The Invisible Enemy: A Fight not of Guns but of an Unseen Foe


Is this the end of the world already? Since the start of the coronavirus in China, the whole world is crying. The virus has affected many sectors of the world and has claimed thousands of lives. As days go by, the virus is growing bigger and bigger and with the lack of a vaccine, it seems there is still no light at the end of the tunnel. This is the invisible enemy.

The coronavirus has encroached most of the countries of the world. Among them is Kenya. The country has recorded over 10000 cases of coronavirus and hundreds of deaths. However, the president relaxed measures but it seems to be of no good for the country because the number of cases has grown bigger. Despite the virus affecting the academic year of 2020 and leaving people with no hope of returning to school, the health sector is also at risk.

That is the worst news ever. It is like fighting a soldier with no weapons. Can one win against a battalion when he is only one?

The Invisible Enemy Encroaches the Health Sector

If it were possible, the virus should not have dared attack the health sector. How will doctors treat the patients when there are none left? Doreen Adisa, a doctor, is one of the health workers who died of coronavirus. This was such a piece of saddening news because many looked up to him and it is so unfair that the virus has to take everything away so fast.

She is the 1st doctor to die of the disease. Earlier this week, family members and her colleagues gathered at her home to bury her. The sister to Doreen was so sad as her colleagues were mourning in the loss of a good soldier. The worst part is that apart from Doreen dying from the virus, 2 nurses have also succumbed to the coronavirus.

Sheila Lugaliki, sister to the deceased, says:

“The best sister you can never ask for, she loved hard, she loved hard.

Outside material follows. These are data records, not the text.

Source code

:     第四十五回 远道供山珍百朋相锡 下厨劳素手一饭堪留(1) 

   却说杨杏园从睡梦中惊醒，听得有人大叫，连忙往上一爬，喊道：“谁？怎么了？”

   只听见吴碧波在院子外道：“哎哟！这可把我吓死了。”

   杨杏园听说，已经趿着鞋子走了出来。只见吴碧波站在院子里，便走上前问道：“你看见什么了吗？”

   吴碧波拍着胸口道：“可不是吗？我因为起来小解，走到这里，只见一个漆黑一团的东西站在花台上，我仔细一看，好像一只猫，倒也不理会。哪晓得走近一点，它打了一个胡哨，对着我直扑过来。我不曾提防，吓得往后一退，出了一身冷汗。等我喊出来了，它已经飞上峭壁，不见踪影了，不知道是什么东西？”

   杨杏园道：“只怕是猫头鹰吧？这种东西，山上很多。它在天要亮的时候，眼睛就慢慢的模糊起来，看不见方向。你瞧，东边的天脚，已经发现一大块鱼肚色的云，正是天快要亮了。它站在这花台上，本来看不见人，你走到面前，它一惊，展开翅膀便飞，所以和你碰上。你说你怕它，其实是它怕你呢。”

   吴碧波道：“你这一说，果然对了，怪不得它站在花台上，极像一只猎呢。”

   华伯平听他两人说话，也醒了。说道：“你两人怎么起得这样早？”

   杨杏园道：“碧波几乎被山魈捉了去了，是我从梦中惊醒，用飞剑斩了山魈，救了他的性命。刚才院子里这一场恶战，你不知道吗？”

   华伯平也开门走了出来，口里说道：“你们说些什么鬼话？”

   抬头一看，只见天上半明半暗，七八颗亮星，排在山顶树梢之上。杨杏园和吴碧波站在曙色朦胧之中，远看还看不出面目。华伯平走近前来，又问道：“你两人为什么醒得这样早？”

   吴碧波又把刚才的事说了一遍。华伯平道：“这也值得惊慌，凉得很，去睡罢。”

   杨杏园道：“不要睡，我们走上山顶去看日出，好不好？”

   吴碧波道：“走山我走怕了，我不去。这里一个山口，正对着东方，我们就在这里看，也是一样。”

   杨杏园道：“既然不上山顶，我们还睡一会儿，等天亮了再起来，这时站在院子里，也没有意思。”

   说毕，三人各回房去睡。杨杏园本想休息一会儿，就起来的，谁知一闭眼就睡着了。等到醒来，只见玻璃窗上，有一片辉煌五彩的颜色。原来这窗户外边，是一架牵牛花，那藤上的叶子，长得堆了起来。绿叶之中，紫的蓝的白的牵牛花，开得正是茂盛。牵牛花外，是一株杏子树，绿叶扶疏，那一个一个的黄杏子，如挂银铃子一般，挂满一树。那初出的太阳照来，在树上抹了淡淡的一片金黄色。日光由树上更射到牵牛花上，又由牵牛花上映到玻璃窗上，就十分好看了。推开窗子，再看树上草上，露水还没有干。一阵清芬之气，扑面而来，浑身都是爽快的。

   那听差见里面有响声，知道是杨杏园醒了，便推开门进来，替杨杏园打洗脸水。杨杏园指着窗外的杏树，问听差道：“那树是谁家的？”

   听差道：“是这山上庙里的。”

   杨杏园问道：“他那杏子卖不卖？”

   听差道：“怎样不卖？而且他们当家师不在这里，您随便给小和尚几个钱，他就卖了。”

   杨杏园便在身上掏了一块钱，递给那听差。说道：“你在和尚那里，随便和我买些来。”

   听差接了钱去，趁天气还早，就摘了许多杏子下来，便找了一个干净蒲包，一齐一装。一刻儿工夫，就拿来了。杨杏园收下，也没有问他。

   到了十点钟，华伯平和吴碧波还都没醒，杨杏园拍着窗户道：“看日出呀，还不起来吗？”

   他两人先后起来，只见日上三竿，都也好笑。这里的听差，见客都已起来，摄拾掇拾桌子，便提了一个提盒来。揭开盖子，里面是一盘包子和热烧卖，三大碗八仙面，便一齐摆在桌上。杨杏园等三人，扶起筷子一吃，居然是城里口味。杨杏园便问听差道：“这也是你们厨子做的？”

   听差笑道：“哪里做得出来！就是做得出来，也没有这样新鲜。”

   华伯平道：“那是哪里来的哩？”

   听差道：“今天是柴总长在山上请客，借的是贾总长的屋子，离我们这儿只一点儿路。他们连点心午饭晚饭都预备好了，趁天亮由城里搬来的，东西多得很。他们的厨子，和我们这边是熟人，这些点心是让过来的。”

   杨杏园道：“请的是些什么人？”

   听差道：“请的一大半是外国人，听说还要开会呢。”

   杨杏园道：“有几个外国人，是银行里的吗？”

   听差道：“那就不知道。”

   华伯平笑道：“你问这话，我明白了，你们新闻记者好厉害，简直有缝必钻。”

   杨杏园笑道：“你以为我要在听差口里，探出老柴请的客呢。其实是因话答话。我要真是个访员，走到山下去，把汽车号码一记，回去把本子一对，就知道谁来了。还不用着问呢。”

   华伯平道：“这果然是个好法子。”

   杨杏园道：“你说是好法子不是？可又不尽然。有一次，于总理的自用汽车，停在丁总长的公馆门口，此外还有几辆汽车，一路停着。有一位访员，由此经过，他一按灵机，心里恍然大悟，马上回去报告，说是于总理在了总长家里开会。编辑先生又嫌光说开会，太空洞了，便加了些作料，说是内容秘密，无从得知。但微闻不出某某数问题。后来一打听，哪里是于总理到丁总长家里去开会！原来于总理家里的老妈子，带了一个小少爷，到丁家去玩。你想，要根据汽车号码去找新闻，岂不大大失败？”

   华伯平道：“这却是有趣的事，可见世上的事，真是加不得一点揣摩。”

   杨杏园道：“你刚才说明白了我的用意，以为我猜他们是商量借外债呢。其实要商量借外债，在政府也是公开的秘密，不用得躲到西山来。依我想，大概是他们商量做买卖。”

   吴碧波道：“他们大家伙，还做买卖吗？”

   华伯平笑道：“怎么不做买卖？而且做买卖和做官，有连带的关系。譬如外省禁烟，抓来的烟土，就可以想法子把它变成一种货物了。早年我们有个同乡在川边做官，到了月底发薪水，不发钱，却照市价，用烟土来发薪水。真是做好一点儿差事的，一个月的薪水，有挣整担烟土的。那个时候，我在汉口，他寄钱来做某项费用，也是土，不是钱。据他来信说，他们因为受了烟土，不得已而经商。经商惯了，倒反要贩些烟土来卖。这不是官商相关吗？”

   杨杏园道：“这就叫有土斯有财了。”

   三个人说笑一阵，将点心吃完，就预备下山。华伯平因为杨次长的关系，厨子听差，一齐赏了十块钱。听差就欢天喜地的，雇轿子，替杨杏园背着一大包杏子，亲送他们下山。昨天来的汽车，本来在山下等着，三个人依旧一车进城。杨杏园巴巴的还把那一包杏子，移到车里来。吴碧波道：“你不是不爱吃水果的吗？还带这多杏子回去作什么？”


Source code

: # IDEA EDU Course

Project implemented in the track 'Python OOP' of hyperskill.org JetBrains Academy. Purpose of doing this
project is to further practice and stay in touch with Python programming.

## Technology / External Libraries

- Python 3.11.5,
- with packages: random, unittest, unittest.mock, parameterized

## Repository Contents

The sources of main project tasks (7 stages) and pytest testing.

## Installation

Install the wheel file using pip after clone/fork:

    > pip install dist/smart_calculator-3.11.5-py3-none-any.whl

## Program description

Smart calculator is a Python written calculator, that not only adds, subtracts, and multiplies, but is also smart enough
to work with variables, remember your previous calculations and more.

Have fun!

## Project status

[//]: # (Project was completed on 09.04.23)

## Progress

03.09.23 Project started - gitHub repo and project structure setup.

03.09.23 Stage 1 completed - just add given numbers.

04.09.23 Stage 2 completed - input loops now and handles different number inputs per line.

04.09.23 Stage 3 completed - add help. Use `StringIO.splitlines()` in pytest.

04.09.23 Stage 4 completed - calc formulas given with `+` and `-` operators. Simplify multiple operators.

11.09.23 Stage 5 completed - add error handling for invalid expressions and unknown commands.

It is not well, is not going to be well all I can say is that our flower is no longer there.”

Chibanzi Mwachonda’s View On Doreen’s Demise

He is the Deputy sec-general of the Kenya Medical Practitioners, Pharmacist, and Dentists Union.

He says:

“My heart is quite heavy I can say that. I think even the mood you have seen here; we’ve lost our colleague and for us, in these times and these circumstances she is what you call a fallen soldier. It is a battle for us.”

The Kenya Health Ministry says that more than 150 health workers have the virus. The government should assess the situation with a lot of seriousness and find proper ways of protecting health workers. As the president is relaxing the restrictive measures, he ought to take into consideration the rising number of cases.

It would be wise if he reversed the measures and tighten the restrictions. Maybe the rate of the spread of the virus would reduce.